### Data
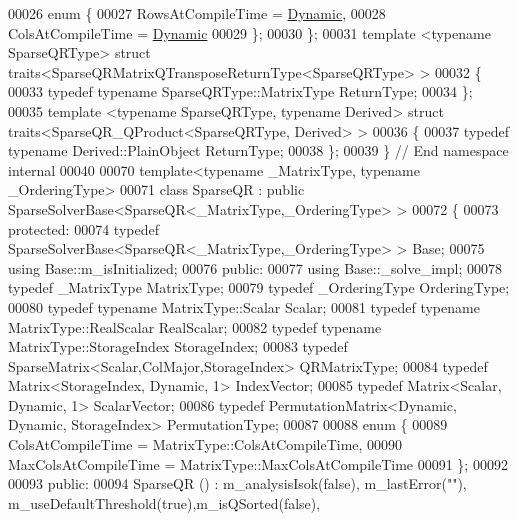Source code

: \begin{DoxyCode}
00026     \textcolor{keyword}{enum} \{
00027       RowsAtCompileTime = \hyperlink{namespace_eigen_ad81fa7195215a0ce30017dfac309f0b2}{Dynamic},
00028       ColsAtCompileTime = \hyperlink{namespace_eigen_ad81fa7195215a0ce30017dfac309f0b2}{Dynamic}
00029     \};
00030   \};
00031   \textcolor{keyword}{template} <\textcolor{keyword}{typename} SparseQRType> \textcolor{keyword}{struct }traits<SparseQRMatrixQTransposeReturnType<SparseQRType> >
00032   \{
00033     \textcolor{keyword}{typedef} \textcolor{keyword}{typename} SparseQRType::MatrixType ReturnType;
00034   \};
00035   \textcolor{keyword}{template} <\textcolor{keyword}{typename} SparseQRType, \textcolor{keyword}{typename} Derived> \textcolor{keyword}{struct }traits<SparseQR\_QProduct<SparseQRType, Derived>
       >
00036   \{
00037     \textcolor{keyword}{typedef} \textcolor{keyword}{typename} Derived::PlainObject ReturnType;
00038   \};
00039 \} \textcolor{comment}{// End namespace internal}
00040 
00070 \textcolor{keyword}{template}<\textcolor{keyword}{typename} \_MatrixType, \textcolor{keyword}{typename} \_OrderingType>
00071 \textcolor{keyword}{class }SparseQR : \textcolor{keyword}{public} SparseSolverBase<SparseQR<\_MatrixType,\_OrderingType> >
00072 \{
00073   \textcolor{keyword}{protected}:
00074     \textcolor{keyword}{typedef} SparseSolverBase<SparseQR<\_MatrixType,\_OrderingType> > Base;
00075     \textcolor{keyword}{using} Base::m\_isInitialized;
00076   \textcolor{keyword}{public}:
00077     \textcolor{keyword}{using} Base::\_solve\_impl;
00078     \textcolor{keyword}{typedef} \_MatrixType MatrixType;
00079     \textcolor{keyword}{typedef} \_OrderingType OrderingType;
00080     \textcolor{keyword}{typedef} \textcolor{keyword}{typename} MatrixType::Scalar Scalar;
00081     \textcolor{keyword}{typedef} \textcolor{keyword}{typename} MatrixType::RealScalar RealScalar;
00082     \textcolor{keyword}{typedef} \textcolor{keyword}{typename} MatrixType::StorageIndex StorageIndex;
00083     \textcolor{keyword}{typedef} SparseMatrix<Scalar,ColMajor,StorageIndex> QRMatrixType;
00084     \textcolor{keyword}{typedef} Matrix<StorageIndex, Dynamic, 1> IndexVector;
00085     \textcolor{keyword}{typedef} Matrix<Scalar, Dynamic, 1> ScalarVector;
00086     \textcolor{keyword}{typedef} PermutationMatrix<Dynamic, Dynamic, StorageIndex> PermutationType;
00087 
00088     \textcolor{keyword}{enum} \{
00089       ColsAtCompileTime = MatrixType::ColsAtCompileTime,
00090       MaxColsAtCompileTime = MatrixType::MaxColsAtCompileTime
00091     \};
00092     
00093   \textcolor{keyword}{public}:
00094     SparseQR () :  m\_analysisIsok(false), m\_lastError(\textcolor{stringliteral}{""}), m\_useDefaultThreshold(true),m\_isQSorted(false),

\end{DoxyCode}
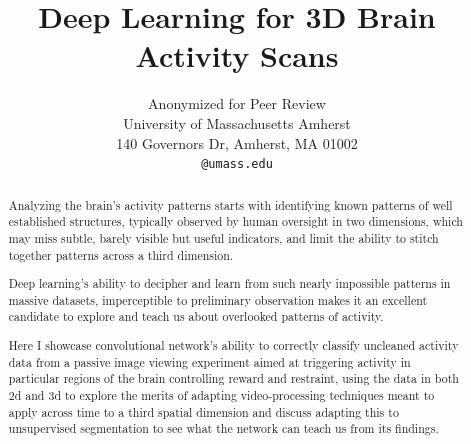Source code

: \documentclass[10pt,twocolumn,letterpaper]{article}
\begin{document}
\title{Deep Learning for 3D Brain Activity Scans}

\author{Anonymized for Peer Review\\
University of Massachusetts Amherst\\
140 Governors Dr, Amherst, MA 01002\\
{\tt\small @umass.edu}
}

\maketitle

\begin{abstract}
 Analyzing the brain's activity patterns starts with identifying known patterns of well established structures,
 typically observed by human oversight in two dimensions, which may miss subtle, barely visible but useful indicators,
 and limit the ability to stitch together patterns across a third dimension.

 Deep learning's ability to decipher and learn from such nearly impossible patterns in massive datasets,
 imperceptible to preliminary observation makes it an excellent candidate to explore and teach us about
 overlooked patterns of activity.

 Here I showcase convolutional network's ability to correctly classify uncleaned activity data from a passive
 image viewing experiment aimed at triggering activity in particular regions of the brain controlling reward and
 restraint, using the data in both 2d and 3d to explore the merits of adapting video-processing techniques meant
 to apply across time to a third spatial dimension and discuss adapting this to unsupervised segmentation to see
 what the network can teach us from its findings.

\end{abstract}







{\small


}
\end{document}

### Task description
The answer should be the complete listing, set down exactly, without pictures.

### Response to this exercise
Source code

: \begin{DoxyCode}
00026     \textcolor{keyword}{enum} \{
00027       RowsAtCompileTime = \hyperlink{namespace_eigen_ad81fa7195215a0ce30017dfac309f0b2}{Dynamic},
00028       ColsAtCompileTime = \hyperlink{namespace_eigen_ad81fa7195215a0ce30017dfac309f0b2}{Dynamic}
00029     \};
00030   \};
00031   \textcolor{keyword}{template} <\textcolor{keyword}{typename} SparseQRType> \textcolor{keyword}{struct }traits<SparseQRMatrixQTransposeReturnType<SparseQRType> >
00032   \{
00033     \textcolor{keyword}{typedef} \textcolor{keyword}{typename} SparseQRType::MatrixType ReturnType;
00034   \};
00035   \textcolor{keyword}{template} <\textcolor{keyword}{typename} SparseQRType, \textcolor{keyword}{typename} Derived> \textcolor{keyword}{struct }traits<SparseQR\_QProduct<SparseQRType, Derived>
       >
00036   \{
00037     \textcolor{keyword}{typedef} \textcolor{keyword}{typename} Derived::PlainObject ReturnType;
00038   \};
00039 \} \textcolor{comment}{// End namespace internal}
00040 
00070 \textcolor{keyword}{template}<\textcolor{keyword}{typename} \_MatrixType, \textcolor{keyword}{typename} \_OrderingType>
00071 \textcolor{keyword}{class }SparseQR : \textcolor{keyword}{public} SparseSolverBase<SparseQR<\_MatrixType,\_OrderingType> >
00072 \{
00073   \textcolor{keyword}{protected}:
00074     \textcolor{keyword}{typedef} SparseSolverBase<SparseQR<\_MatrixType,\_OrderingType> > Base;
00075     \textcolor{keyword}{using} Base::m\_isInitialized;
00076   \textcolor{keyword}{public}:
00077     \textcolor{keyword}{using} Base::\_solve\_impl;
00078     \textcolor{keyword}{typedef} \_MatrixType MatrixType;
00079     \textcolor{keyword}{typedef} \_OrderingType OrderingType;
00080     \textcolor{keyword}{typedef} \textcolor{keyword}{typename} MatrixType::Scalar Scalar;
00081     \textcolor{keyword}{typedef} \textcolor{keyword}{typename} MatrixType::RealScalar RealScalar;
00082     \textcolor{keyword}{typedef} \textcolor{keyword}{typename} MatrixType::StorageIndex StorageIndex;
00083     \textcolor{keyword}{typedef} SparseMatrix<Scalar,ColMajor,StorageIndex> QRMatrixType;
00084     \textcolor{keyword}{typedef} Matrix<StorageIndex, Dynamic, 1> IndexVector;
00085     \textcolor{keyword}{typedef} Matrix<Scalar, Dynamic, 1> ScalarVector;
00086     \textcolor{keyword}{typedef} PermutationMatrix<Dynamic, Dynamic, StorageIndex> PermutationType;
00087 
00088     \textcolor{keyword}{enum} \{
00089       ColsAtCompileTime = MatrixType::ColsAtCompileTime,
00090       MaxColsAtCompileTime = MatrixType::MaxColsAtCompileTime
00091     \};
00092     
00093   \textcolor{keyword}{public}:
00094     SparseQR () :  m\_analysisIsok(false), m\_lastError(\textcolor{stringliteral}{""}), m\_useDefaultThreshold(true),m\_isQSorted(false),

\end{DoxyCode}
Source code

: \documentclass[10pt,twocolumn,letterpaper]{article}
\begin{document}
\title{Deep Learning for 3D Brain Activity Scans}

\author{Anonymized for Peer Review\\
University of Massachusetts Amherst\\
140 Governors Dr, Amherst, MA 01002\\
{\tt\small @umass.edu}
}

\maketitle

\begin{abstract}
 Analyzing the brain's activity patterns starts with identifying known patterns of well established structures,
 typically observed by human oversight in two dimensions, which may miss subtle, barely visible but useful indicators,
 and limit the ability to stitch together patterns across a third dimension.

 Deep learning's ability to decipher and learn from such nearly impossible patterns in massive datasets,
 imperceptible to preliminary observation makes it an excellent candidate to explore and teach us about
 overlooked patterns of activity.

 Here I showcase convolutional network's ability to correctly classify uncleaned activity data from a passive
 image viewing experiment aimed at triggering activity in particular regions of the brain controlling reward and
 restraint, using the data in both 2d and 3d to explore the merits of adapting video-processing techniques meant
 to apply across time to a third spatial dimension and discuss adapting this to unsupervised segmentation to see
 what the network can teach us from its findings.

\end{abstract}







{\small


}
\end{document}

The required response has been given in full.